Insurance has always been society’s mechanism for sharing risk. But climate volatility is pushing this system to its limits.
In many regions:
- Home insurance is being withdrawn altogether
- Premiums are rising beyond household income levels
- Small businesses are operating without coverage
- Informal communities are excluded entirely
When climate risk becomes “uninsurable,” vulnerability deepens. Recovery slows. Inequality widens.
As Convener of the Global Sustainability Summit, I have observed a growing disconnect between climate policy discussions and the lived reality of those already priced out of protection.
The Silent Shift of Climate Burden

When insurers retreat, the burden does not disappear — it shifts.
It shifts to governments struggling with disaster relief budgets.
It shifts to families rebuilding without compensation.
It shifts to communities forced into cycles of loss and recovery.
This is not merely a financial issue. It is a systemic resilience failure.
At CleanCyclers, we recognise that climate risk is deeply connected to how societies manage resources, waste, land use, and infrastructure. Poorly designed systems increase exposure — and insurers respond accordingly.
Waste, Infrastructure, and Risk Exposure

Climate risk is amplified by how cities handle waste, drainage, and materials.
Blocked waterways worsen flooding.
Poor waste management increases fire hazards.
Landfills placed near communities elevate health and environmental risks.
These factors influence how insurers assess risk — yet they are often overlooked in climate adaptation strategies.
Circular systems reduce exposure.
Resilient infrastructure lowers long-term risk.
Preventive design makes communities more insurable.
This is where CleanCyclers’ work intersects directly with climate resilience. Waste is not just an environmental issue — it is a risk multiplier.
Insurance Without Inclusion Is Not Resilience
A climate future where only the wealthy can afford protection is not sustainable.
If insurance becomes a privilege rather than a shared safety net, entire regions risk becoming economically stranded.
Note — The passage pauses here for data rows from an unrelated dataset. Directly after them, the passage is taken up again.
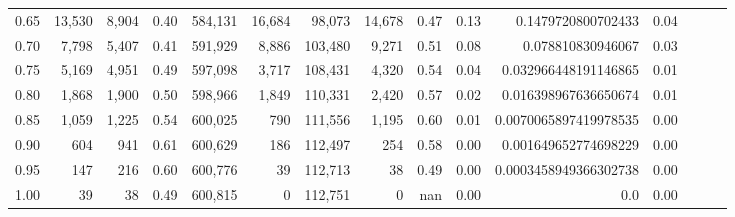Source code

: \begin{tabular}{rrrrrrrrrrrrrrr}
0.65 &  13,530 &   8,904 &  0.40 &  584,131 &   16,684 &   98,073 &   14,678 &  0.47 &  0.13 &     0.1479720800702433 &      0.04 \\
0.70 &   7,798 &   5,407 &  0.41 &  591,929 &    8,886 &  103,480 &    9,271 &  0.51 &  0.08 &      0.078810830946067 &      0.03 \\
0.75 &   5,169 &   4,951 &  0.49 &  597,098 &    3,717 &  108,431 &    4,320 &  0.54 &  0.04 &   0.032966448191146865 &      0.01 \\
0.80 &   1,868 &   1,900 &  0.50 &  598,966 &    1,849 &  110,331 &    2,420 &  0.57 &  0.02 &   0.016398967636650674 &      0.01 \\
0.85 &   1,059 &   1,225 &  0.54 &  600,025 &      790 &  111,556 &    1,195 &  0.60 &  0.01 &  0.0070065897419978535 &      0.00 \\
0.90 &     604 &     941 &  0.61 &  600,629 &      186 &  112,497 &      254 &  0.58 &  0.00 &   0.001649652774698229 &      0.00 \\
0.95 &     147 &     216 &  0.60 &  600,776 &       39 &  112,713 &       38 &  0.49 &  0.00 &  0.0003458949366302738 &      0.00 \\
1.00 &      39 &      38 &  0.49 &  600,815 &        0 &  112,751 &        0 &   nan &  0.00 &                    0.0 &      0.00 \\
\bottomrule
\end{tabular}
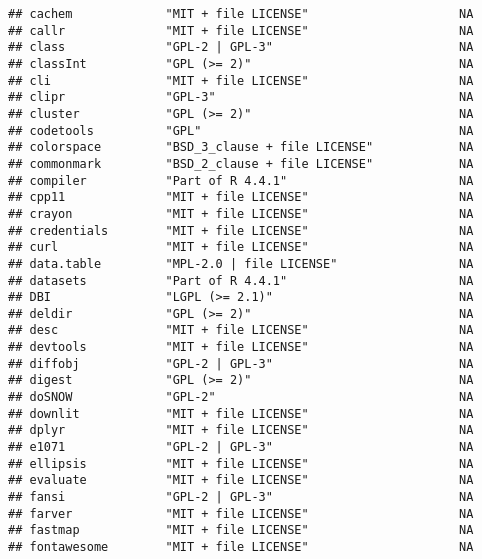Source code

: \documentclass[
]{article}
\begin{document}
\begin{verbatim}
## cachem             "MIT + file LICENSE"                     NA             
## callr              "MIT + file LICENSE"                     NA             
## class              "GPL-2 | GPL-3"                          NA             
## classInt           "GPL (>= 2)"                             NA             
## cli                "MIT + file LICENSE"                     NA             
## clipr              "GPL-3"                                  NA             
## cluster            "GPL (>= 2)"                             NA             
## codetools          "GPL"                                    NA             
## colorspace         "BSD_3_clause + file LICENSE"            NA             
## commonmark         "BSD_2_clause + file LICENSE"            NA             
## compiler           "Part of R 4.4.1"                        NA             
## cpp11              "MIT + file LICENSE"                     NA             
## crayon             "MIT + file LICENSE"                     NA             
## credentials        "MIT + file LICENSE"                     NA             
## curl               "MIT + file LICENSE"                     NA             
## data.table         "MPL-2.0 | file LICENSE"                 NA             
## datasets           "Part of R 4.4.1"                        NA             
## DBI                "LGPL (>= 2.1)"                          NA             
## deldir             "GPL (>= 2)"                             NA             
## desc               "MIT + file LICENSE"                     NA             
## devtools           "MIT + file LICENSE"                     NA             
## diffobj            "GPL-2 | GPL-3"                          NA             
## digest             "GPL (>= 2)"                             NA             
## doSNOW             "GPL-2"                                  NA             
## downlit            "MIT + file LICENSE"                     NA             
## dplyr              "MIT + file LICENSE"                     NA             
## e1071              "GPL-2 | GPL-3"                          NA             
## ellipsis           "MIT + file LICENSE"                     NA             
## evaluate           "MIT + file LICENSE"                     NA             
## fansi              "GPL-2 | GPL-3"                          NA             
## farver             "MIT + file LICENSE"                     NA             
## fastmap            "MIT + file LICENSE"                     NA             
## fontawesome        "MIT + file LICENSE"                     NA             

\end{verbatim}
\end{document}
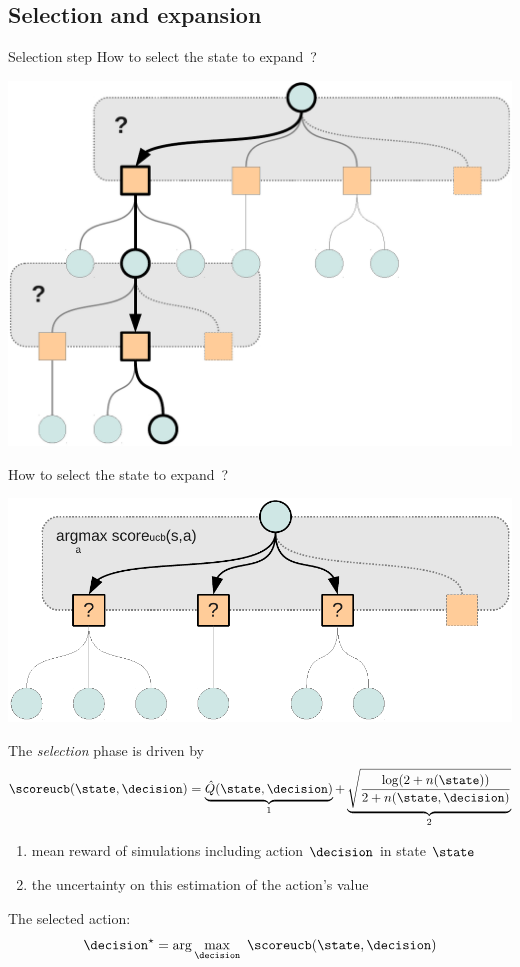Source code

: \subsection{Selection and expansion}

\begin{frame}{Selection step}
    How to select the state to expand~?
    \begin{center}
        \includegraphics[width=.80\linewidth]{figs/tree3}
    \end{center}
\end{frame}


\begin{frame}{How to select the state to expand~?}
    \begin{center}
        \includegraphics[width=.40\linewidth]{figs/tree4}
    \end{center}
    The {\em selection} phase is driven by \ucb{}%
    $$
    \scoreucb(\state, \decision) = \underbrace{\hat{Q}(\state,\decision)}_\text{1} + \underbrace{\sqrt{ \frac{\log(2 + n(\state))}{2 + n(\state, \decision)} }}_\text{2}
    $$
     {
        \begin{enumerate}
            \item mean reward of simulations including action $\decision$ in state $\state$
            \item the uncertainty on this estimation of the action’s value
        \end{enumerate}
    }
     {
        The selected action: $$\decision^\star = \arg\max_{\decision} ~ \scoreucb(\state, \decision)$$
        ~\\
    }
    ~\\
\end{frame}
Investment slows. Property values collapse. Livelihoods disappear.
Through SustainabilityUnscripted, we continue to challenge narratives that treat insurance withdrawal as a technical inevitability rather than a policy and design failure.
Climate resilience must be built before risk is priced out — not after disaster strikes.
Rethinking Climate Protection

The path forward requires collaboration across sectors:
- Insurers working with governments on adaptive models
- Cities investing in resilient, circular infrastructure
- Businesses designing systems that reduce environmental risk
- Climate leaders acknowledging the social cost of market retreat
At the Global Sustainability Summit, one message is becoming increasingly clear: adaptation must be proactive, inclusive, and systemic.
Insurance should reward resilience — not abandon vulnerability.
A Call for Creative Climate Resilience

Climate risk cannot be solved by finance alone. It requires creativity, foresight, and systems thinking.
At CleanCyclers, we see resilience as something that can be designed — through circular waste systems, smarter urban planning, and preventive infrastructure that reduces exposure long before insurers redraw their maps.
Climate protection should not depend on income or geography.
If sustainability is to mean anything, it must mean that protection, resilience, and recovery are not reserved for the few — but designed for the many.